No ad una nuova seduta consiliare in videoconferenza. La richiesta delle opposizioni

Presentata formalmente l'istanza da Enzo Amendolagine, Enrico Capurso, Francesco Napoletano, Giorgia Preziosa, Alfonso Russo, Mauro Sasso, Francesco Spina

Cronaca
Bisceglie venerdì 22 maggio 2020
di La Redazione
Una seduta del Consiglio comunale di Bisceglie - archivio
Una seduta del Consiglio comunale di Bisceglie - archivio © BisceglieLive.it

I Consiglieri comunali di opposizione Enzo Amendolagine, Enrico Capurso, Francesco Napoletano, Giorgia Preziosa, Alfonso Russo, Mauro Sasso, Francesco Spina hanno formalizzato una istanza con cui richiedono la convocazione del Consiglio Comunale del prossimo 25 maggio in presenza anziché in videoconferenza.

La richiesta viene avanzata sulla base dell'importanza degli argomenti da trattare.
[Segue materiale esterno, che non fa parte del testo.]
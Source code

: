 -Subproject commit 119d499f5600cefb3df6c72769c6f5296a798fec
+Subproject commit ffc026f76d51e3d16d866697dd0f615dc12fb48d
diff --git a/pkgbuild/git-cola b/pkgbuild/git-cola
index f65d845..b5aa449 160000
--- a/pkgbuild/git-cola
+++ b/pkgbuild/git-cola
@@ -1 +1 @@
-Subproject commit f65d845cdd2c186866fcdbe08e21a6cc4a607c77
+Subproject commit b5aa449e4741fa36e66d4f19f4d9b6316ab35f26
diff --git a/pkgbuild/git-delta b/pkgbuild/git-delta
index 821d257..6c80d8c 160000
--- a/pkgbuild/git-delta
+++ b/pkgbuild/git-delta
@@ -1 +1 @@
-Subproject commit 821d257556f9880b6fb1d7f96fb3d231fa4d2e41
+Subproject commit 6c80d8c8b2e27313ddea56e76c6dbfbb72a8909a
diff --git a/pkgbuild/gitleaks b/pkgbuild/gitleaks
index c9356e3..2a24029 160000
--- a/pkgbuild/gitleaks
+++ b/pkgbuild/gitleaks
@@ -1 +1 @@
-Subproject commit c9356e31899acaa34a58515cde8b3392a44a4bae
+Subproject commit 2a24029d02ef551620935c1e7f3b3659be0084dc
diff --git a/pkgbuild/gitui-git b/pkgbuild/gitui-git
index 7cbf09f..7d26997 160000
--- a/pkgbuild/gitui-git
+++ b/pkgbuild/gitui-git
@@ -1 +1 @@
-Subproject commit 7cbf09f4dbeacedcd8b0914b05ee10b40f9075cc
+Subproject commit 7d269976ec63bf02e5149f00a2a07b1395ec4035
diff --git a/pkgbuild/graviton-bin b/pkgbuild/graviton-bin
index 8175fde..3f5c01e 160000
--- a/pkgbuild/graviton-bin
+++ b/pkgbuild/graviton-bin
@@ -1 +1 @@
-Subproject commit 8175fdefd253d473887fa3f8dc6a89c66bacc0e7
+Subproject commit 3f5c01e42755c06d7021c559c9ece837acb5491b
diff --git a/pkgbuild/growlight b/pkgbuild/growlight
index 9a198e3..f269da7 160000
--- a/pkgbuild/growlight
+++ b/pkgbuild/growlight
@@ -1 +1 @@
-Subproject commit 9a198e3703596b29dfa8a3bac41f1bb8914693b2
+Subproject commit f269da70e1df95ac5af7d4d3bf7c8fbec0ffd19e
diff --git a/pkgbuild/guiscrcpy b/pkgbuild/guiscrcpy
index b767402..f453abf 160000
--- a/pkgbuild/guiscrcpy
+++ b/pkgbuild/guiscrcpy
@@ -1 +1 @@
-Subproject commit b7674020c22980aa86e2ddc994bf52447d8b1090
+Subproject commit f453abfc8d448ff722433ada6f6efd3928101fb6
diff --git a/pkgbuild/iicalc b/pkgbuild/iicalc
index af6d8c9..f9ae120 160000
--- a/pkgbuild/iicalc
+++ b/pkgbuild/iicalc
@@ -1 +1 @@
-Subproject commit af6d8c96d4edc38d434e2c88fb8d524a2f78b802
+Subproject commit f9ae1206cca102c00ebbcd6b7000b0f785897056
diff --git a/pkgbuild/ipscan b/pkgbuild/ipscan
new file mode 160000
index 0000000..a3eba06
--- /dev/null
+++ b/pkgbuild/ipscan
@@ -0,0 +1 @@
In particolare quello relativo al «piano di lottizzazione della maglia 165, già calendarizzato nella seduta del Consiglio Comunale del 12 marzo 2020 e mai discusso, neppure nella seconda convocazione del 16 marzo 2020, andata deserta per la mancanza della maggioranza e del numero legale».

Ma anche perché ormai tutte le istituzioni nazionali e locali hanno ripreso la normale attività in presenza: ad esempio «il recente incontro nella Sala Consiliare, tenuto dall'Amministrazione comunale con i rappresentanti delle attività produttive; le attività del Senato della Repubblica, della Camera dei Deputati e delle rispettive commissioni, che si svolgono normalmente, nel rispetto delle norme di sicurezza sanitaria vigenti; lo svolgimento dei Consigli Comunali in altri comuni (per es., Molfetta) con le modalità tradizionali, pur nel rispetto delle distanze e dei dispositivi di protezione individuale».

Per tutte queste ragioni i Consiglieri di opposizione esprimono «il proprio disappunto per la scelta di convocare il Consiglio Comunale del prossimo 25 maggio in videoconferenza, considerando che è palese, anche alla luce di quanto sopra, la possibilità di convocarlo a Palazzo S. Domenico, rispettando la normativa vigente sull'emergenza sanitaria e consentendo un dibattito ed una visione più efficaci».

Quindi la richiesta: «svolgimento del Consiglio Comunale del prossimo 25 maggio nell'aula consiliare consueta di Palazzo San Domenico od in alternativa, laddove fossero ravvisate criticità per il rispetto delle norme sanitarie in vigore, in altri immobili di proprietà comunale (per es., palazzetto dello sport, palestre scolastiche, Santa Croce), che garantiscano, per la loro ampiezza, le misure di distanziamento sociale».